In contemporary usage, a picnic can be defined simply as a pleasure excursion at which a meal is eaten outdoors (al fresco or en plein air), ideally taking place in a beautiful landscape and usually occur in summer. Some picnics are a potluck, an entertainment at which each person contributed some dish to a common table for all to share. When the picnic is not also a cookout, the food eaten is rarely hot, instead taking the form of deli sandwiches, finger food, fresh fruit, salad, cold meats and accompanied by chilled wine or champagne or soft drinks.
Enough semantics, on to the Fourth of July picnic planning. Decorations can be as simple or as complex as the planner chooses; an old standby is red, white and blue bunting. It has a very classic and clean look, especially on an older Virginia Antebellum home. Choose a red or blue tablecloth and use complementary plates and napkins. White serving trays will complete the red, white and blue theme and will let your food shine on crisp, clean platters.
The menu can be simple or complex too. However here are some things to consider when planning your barbeque menu: budget, number of guests, culinary skill level, serving conditions and amount of time to prepare the meal.

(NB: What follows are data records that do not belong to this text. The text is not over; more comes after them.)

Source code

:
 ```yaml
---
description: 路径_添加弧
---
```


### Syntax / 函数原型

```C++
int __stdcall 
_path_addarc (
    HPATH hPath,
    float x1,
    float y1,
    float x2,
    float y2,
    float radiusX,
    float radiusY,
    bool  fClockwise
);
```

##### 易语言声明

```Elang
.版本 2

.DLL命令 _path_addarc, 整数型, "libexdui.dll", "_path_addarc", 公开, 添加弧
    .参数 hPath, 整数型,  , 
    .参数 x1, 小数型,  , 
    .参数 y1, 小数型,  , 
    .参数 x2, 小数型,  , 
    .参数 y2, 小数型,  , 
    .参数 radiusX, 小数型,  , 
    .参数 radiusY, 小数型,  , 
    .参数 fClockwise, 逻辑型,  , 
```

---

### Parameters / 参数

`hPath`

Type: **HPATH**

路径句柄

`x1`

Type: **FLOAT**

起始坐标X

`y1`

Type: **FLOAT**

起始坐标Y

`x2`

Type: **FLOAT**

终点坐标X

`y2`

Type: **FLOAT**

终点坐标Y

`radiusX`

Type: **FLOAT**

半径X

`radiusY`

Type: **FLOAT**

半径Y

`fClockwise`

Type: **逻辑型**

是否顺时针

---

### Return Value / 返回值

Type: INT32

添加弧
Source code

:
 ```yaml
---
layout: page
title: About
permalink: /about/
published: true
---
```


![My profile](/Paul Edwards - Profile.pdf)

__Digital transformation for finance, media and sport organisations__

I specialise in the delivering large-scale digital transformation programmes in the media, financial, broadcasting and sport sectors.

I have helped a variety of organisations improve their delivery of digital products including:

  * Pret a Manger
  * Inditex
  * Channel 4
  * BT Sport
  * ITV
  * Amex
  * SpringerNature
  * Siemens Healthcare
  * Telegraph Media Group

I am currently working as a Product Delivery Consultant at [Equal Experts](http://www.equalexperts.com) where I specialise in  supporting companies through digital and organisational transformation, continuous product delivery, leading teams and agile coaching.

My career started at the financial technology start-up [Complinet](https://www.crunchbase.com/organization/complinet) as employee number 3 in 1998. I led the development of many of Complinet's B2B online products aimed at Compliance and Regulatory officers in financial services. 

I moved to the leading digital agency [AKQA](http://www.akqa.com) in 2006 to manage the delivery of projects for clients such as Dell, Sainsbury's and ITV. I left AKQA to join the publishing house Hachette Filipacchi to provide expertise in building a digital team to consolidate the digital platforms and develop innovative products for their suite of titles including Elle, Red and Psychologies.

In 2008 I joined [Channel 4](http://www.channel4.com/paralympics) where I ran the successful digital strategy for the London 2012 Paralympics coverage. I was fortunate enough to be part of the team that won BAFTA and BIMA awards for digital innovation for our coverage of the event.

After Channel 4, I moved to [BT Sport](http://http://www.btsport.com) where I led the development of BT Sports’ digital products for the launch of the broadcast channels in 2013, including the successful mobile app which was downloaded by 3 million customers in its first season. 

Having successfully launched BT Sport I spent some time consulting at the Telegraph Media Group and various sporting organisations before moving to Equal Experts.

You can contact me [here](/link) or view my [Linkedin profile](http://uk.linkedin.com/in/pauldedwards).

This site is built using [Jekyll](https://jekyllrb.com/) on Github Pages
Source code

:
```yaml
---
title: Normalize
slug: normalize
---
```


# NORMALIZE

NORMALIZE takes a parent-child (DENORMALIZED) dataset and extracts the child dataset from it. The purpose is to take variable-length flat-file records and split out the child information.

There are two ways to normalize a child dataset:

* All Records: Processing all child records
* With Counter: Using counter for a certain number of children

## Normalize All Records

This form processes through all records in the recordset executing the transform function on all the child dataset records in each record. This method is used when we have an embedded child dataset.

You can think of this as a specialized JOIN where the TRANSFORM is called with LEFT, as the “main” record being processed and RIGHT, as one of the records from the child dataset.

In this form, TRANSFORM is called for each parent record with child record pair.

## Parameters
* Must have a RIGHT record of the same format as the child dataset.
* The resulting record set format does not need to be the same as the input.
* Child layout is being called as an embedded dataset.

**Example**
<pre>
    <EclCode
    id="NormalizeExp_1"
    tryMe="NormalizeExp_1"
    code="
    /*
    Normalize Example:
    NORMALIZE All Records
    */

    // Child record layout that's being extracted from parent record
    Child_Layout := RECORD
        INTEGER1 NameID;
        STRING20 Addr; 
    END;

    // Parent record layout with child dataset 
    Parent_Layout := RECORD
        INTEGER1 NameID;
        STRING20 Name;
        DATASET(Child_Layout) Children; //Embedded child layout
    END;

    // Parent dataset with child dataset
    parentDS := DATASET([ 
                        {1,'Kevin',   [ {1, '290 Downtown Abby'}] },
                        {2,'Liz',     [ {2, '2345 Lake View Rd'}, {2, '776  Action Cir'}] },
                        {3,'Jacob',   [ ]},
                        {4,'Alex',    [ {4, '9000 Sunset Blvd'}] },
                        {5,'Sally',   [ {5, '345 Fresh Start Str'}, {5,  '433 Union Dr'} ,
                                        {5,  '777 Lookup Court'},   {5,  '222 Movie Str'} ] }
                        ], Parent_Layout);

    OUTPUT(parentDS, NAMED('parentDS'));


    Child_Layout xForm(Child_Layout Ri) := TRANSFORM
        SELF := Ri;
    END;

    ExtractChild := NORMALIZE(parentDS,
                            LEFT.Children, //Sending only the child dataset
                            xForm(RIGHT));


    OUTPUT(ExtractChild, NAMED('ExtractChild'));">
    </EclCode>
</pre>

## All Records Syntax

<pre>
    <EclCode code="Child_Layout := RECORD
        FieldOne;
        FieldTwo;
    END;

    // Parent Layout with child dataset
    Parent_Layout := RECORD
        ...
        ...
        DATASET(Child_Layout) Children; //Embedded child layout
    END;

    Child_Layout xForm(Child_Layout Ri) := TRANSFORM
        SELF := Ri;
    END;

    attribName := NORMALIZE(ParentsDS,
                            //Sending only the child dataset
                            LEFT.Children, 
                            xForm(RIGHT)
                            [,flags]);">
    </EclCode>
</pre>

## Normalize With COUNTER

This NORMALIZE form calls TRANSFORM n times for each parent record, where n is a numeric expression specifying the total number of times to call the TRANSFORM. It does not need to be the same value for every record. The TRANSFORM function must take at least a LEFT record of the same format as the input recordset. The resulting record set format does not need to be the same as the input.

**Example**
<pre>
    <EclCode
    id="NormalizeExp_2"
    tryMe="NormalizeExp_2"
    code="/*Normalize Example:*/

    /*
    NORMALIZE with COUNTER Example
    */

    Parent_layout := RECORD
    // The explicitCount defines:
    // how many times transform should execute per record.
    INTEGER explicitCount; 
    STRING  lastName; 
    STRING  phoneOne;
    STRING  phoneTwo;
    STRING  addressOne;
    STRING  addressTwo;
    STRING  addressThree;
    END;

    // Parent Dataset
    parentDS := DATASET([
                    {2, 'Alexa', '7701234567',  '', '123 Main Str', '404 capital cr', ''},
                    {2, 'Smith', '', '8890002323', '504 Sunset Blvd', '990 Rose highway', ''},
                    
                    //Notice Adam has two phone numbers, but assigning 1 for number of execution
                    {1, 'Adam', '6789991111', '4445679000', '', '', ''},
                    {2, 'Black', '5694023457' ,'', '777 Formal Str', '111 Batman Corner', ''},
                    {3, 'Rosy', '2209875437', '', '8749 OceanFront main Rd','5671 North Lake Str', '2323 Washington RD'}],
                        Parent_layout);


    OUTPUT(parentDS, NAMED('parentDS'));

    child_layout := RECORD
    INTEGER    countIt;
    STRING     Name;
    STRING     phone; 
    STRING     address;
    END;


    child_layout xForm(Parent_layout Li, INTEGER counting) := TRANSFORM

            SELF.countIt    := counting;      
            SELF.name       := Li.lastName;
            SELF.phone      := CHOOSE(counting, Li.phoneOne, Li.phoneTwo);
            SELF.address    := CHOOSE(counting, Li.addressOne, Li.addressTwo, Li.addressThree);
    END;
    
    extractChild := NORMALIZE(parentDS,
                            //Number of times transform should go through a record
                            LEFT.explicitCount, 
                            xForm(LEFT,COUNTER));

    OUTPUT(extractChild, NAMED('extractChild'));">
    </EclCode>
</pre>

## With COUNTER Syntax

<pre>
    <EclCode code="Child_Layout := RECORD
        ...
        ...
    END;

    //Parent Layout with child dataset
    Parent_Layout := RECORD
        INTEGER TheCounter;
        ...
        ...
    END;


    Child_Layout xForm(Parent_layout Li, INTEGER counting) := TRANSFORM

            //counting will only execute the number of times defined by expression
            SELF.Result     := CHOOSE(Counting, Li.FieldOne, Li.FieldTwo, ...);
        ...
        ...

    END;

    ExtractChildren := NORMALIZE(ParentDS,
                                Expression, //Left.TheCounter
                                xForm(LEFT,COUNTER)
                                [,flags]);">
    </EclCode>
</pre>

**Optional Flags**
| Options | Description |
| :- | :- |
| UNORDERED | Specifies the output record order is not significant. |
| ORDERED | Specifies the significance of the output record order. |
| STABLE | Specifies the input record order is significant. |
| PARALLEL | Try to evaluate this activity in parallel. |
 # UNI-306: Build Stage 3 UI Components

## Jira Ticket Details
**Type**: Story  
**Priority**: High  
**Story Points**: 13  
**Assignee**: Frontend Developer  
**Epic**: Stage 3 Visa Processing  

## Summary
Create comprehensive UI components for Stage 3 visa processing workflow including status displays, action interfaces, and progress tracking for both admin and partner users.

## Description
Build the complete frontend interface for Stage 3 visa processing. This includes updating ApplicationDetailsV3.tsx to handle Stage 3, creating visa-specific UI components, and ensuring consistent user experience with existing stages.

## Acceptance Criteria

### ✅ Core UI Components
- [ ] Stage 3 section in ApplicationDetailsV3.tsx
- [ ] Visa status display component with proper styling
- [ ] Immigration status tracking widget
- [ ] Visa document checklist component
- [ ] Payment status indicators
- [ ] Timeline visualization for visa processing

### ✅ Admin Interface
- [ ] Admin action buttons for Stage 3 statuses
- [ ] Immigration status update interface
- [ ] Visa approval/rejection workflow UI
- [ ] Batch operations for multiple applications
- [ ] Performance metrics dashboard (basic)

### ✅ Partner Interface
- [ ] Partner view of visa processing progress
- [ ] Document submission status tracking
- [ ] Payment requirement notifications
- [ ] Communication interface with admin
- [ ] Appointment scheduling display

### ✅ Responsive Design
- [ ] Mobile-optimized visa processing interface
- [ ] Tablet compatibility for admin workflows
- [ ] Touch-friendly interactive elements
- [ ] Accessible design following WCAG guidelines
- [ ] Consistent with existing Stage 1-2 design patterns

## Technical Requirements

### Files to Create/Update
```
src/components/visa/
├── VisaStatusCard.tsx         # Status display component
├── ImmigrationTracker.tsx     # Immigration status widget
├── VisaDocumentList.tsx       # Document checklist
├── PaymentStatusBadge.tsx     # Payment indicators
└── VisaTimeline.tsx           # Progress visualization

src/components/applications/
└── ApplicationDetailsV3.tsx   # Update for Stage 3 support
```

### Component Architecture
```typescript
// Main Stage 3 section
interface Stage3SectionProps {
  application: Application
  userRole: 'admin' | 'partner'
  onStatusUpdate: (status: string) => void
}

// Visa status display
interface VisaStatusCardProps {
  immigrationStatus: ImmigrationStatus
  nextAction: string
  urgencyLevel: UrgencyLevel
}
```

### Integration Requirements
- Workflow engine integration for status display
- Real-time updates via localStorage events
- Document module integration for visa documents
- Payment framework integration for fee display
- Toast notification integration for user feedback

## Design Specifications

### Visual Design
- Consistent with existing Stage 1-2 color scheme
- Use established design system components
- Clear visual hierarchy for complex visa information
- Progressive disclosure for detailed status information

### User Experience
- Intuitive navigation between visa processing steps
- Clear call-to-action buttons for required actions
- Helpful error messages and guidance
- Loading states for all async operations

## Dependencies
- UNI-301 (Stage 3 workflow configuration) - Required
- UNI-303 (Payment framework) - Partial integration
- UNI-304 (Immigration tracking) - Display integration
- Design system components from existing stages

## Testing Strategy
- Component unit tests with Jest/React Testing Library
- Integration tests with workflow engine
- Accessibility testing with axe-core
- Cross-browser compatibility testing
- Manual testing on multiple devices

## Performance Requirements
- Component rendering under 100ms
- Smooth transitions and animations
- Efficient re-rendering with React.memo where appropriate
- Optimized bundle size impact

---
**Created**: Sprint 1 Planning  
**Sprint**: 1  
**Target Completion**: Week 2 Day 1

Allow me to expand on two of those items: first culinary skill; Not everyone is Julia Childs or Tyler Florance. I say this because I want this to be a great holiday for everyone and unsuccessful dishes are not fun and they can be costly. Serving conditions: consider where your event is taking place. In a field with no shade maybe the mayonnaise based potato salad is not the best choice. Consider a vinegar based German-style salad. This should not be the only determining factor in menu planning but let's face it we live in Virginia and it can be VERY HOT on July 4th.
A London broil that has been marinated and grilled is a nice menu item. It can be served cold and used to make sandwiches; a horseradish sauce is a nice compliment. Burgers are always great. A fun twist on the classic burger is to add a "surprise" item to the center. Fry and crumble bacon, mix it with shredded cheese, place the mixture in the center of the patties.
There are almost endless choices when it comes to side dishes. Recipes on FoodNetwork.com all state the technical level and give an estimated amount of time require to prepare. What to do for dessert? Jell-o cake of course, or "fancy" Jell-O cake if you follow this recipe. A simpler version is to prepare a boxed white cake, after it is cooked poke holes thought out it, pour red Jell-o over the cake, ice with Cool Whip and decorate with sliced strawberries and blueberries. The strawberries are the "stripes" and the blueberries are the "stars”.
The most important thing to remember about the Fourth of July and the picnics and or barbecues that take place to celebrate the holiday? Have fun, after all it is a celebration! Happy 4th of July!